By this time we needed a dump station, some water, and some power....so headed to Happy Valley Campground that offered all of this, plus showers and laundry facilities. Paid our fee, dumped, and then headed to a car wash. There are two in town. The one we used was simply a pressure washer that you paid for by the minute. Ten minutes and you could at least touch the door to get in the camper. Shantz is watching because there was a walking path below the bank from our campsite and people were using it quite regularly. That pipe you see was sewer infrastructure. The town of Inuvik is on permafrost so all of the buildings are built up on pilings so as not to melt the permafrost, and they are all connected by these metal pipes. It is no different than our cities down here, except our infrastructure is all under the ground 'out of sight - out of mind' - there it is all above ground.....and yes, there was a bit of an odor noticeable.

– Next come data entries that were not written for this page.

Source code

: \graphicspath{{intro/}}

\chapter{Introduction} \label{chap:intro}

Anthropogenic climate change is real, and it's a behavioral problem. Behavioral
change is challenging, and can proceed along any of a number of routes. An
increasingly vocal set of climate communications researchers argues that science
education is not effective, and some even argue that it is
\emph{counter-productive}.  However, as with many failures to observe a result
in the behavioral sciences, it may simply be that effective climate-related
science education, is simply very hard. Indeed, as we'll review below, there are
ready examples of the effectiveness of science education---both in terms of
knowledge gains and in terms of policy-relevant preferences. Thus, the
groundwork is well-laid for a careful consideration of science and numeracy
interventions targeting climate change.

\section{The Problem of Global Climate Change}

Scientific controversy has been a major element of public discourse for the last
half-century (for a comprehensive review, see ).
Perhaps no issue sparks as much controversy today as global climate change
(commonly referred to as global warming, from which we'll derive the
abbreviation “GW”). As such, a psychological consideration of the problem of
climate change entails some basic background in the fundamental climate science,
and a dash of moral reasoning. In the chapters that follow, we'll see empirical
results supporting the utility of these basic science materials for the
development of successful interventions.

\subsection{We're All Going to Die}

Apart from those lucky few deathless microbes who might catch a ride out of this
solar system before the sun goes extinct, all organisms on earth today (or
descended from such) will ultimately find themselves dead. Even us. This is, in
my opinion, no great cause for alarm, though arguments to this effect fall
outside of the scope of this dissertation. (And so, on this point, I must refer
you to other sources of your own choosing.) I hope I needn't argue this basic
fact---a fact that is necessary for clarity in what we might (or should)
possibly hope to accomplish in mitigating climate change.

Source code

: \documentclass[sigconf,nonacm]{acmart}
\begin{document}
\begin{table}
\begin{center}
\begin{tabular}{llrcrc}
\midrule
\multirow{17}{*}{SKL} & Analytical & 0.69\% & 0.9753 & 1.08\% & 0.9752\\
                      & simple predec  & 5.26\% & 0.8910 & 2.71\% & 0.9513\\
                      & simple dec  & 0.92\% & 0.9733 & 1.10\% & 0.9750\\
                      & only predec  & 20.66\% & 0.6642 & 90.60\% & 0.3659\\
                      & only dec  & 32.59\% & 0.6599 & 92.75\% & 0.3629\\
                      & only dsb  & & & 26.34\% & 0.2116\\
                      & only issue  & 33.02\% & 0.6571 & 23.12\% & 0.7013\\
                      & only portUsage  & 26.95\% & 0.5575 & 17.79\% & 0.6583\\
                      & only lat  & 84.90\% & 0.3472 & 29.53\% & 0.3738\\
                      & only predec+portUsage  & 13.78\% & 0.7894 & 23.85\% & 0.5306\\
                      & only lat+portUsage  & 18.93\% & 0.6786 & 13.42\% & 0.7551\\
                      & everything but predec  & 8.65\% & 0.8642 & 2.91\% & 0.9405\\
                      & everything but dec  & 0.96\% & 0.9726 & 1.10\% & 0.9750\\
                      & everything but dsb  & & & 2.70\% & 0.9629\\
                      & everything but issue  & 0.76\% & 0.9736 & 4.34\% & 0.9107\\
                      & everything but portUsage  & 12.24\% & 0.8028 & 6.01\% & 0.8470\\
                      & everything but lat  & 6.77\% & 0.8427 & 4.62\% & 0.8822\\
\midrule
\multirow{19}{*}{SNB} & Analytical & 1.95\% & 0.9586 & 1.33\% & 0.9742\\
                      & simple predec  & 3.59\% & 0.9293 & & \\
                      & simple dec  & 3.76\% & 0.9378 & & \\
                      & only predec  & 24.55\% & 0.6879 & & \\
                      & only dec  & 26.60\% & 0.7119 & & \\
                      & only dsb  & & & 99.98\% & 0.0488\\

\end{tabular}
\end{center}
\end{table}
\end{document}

Bird wise - here is an Inuvik White-crowned Sparrow.
and a rather brightly colored Orange crowned Warbler
Campground fee: $28.00 (with power) Total distance traveled to date: 4, 064 km.
there was a 'lake' directly below us - probably a back water of the river itself - this was the best I managed of the Red Neck Loons that were on it.
In the evening, Ernie took Shantz for a walk and managed this photo of a pair of Pacific Loon. All in all, we had seen that day, besides those already mentioned, Am. Widgeon, Scaups, Mallard, Northern Pintails, Willow Ptarmigan, Surf Scoter, White Wing Scoter, Red Neck Phalarope and Northern Shoveler. In Inuvik itself, Robins, Am. Widgeon, Common Redpoll, Junco and Raven.
Now I have to share the 'uncomfortable' encountered on this trip as well as the good. We had wondered why the campgrounds close to town advertised '24 hr. security' - that isn't something that you normally see with any campground as they are usually pretty safe places. A few completely trashed cars on the way in had given us a bit of a clue. When we reached this campground, right across the road from it, very professionally done, was a sign that read 'Oh Canada, your homes on Native Land' - and that pretty much summed it up. It appears not everyone is as welcoming as the staff at the Visitor Centre and in the stores. I had read on a blog that I had been following previous to our taking this trip - that unless you have a local license plate - don't even think about leaving your RV or vehicle unattended for any length of time. They had been referring to the Yukon and not the N.W.T. but my guess is that there is a small element, and not just in these two areas, that don't welcome 'outsiders'.
So this day came to a close. By 9 pm the sun was shining, it was 9c and there were kids on bikes and dirt bikes tearing around all over the place. Make hay while the sun shines I guess!
Campground fee: $28.00 (with power) Total distance traveled to date: 4, 064 km.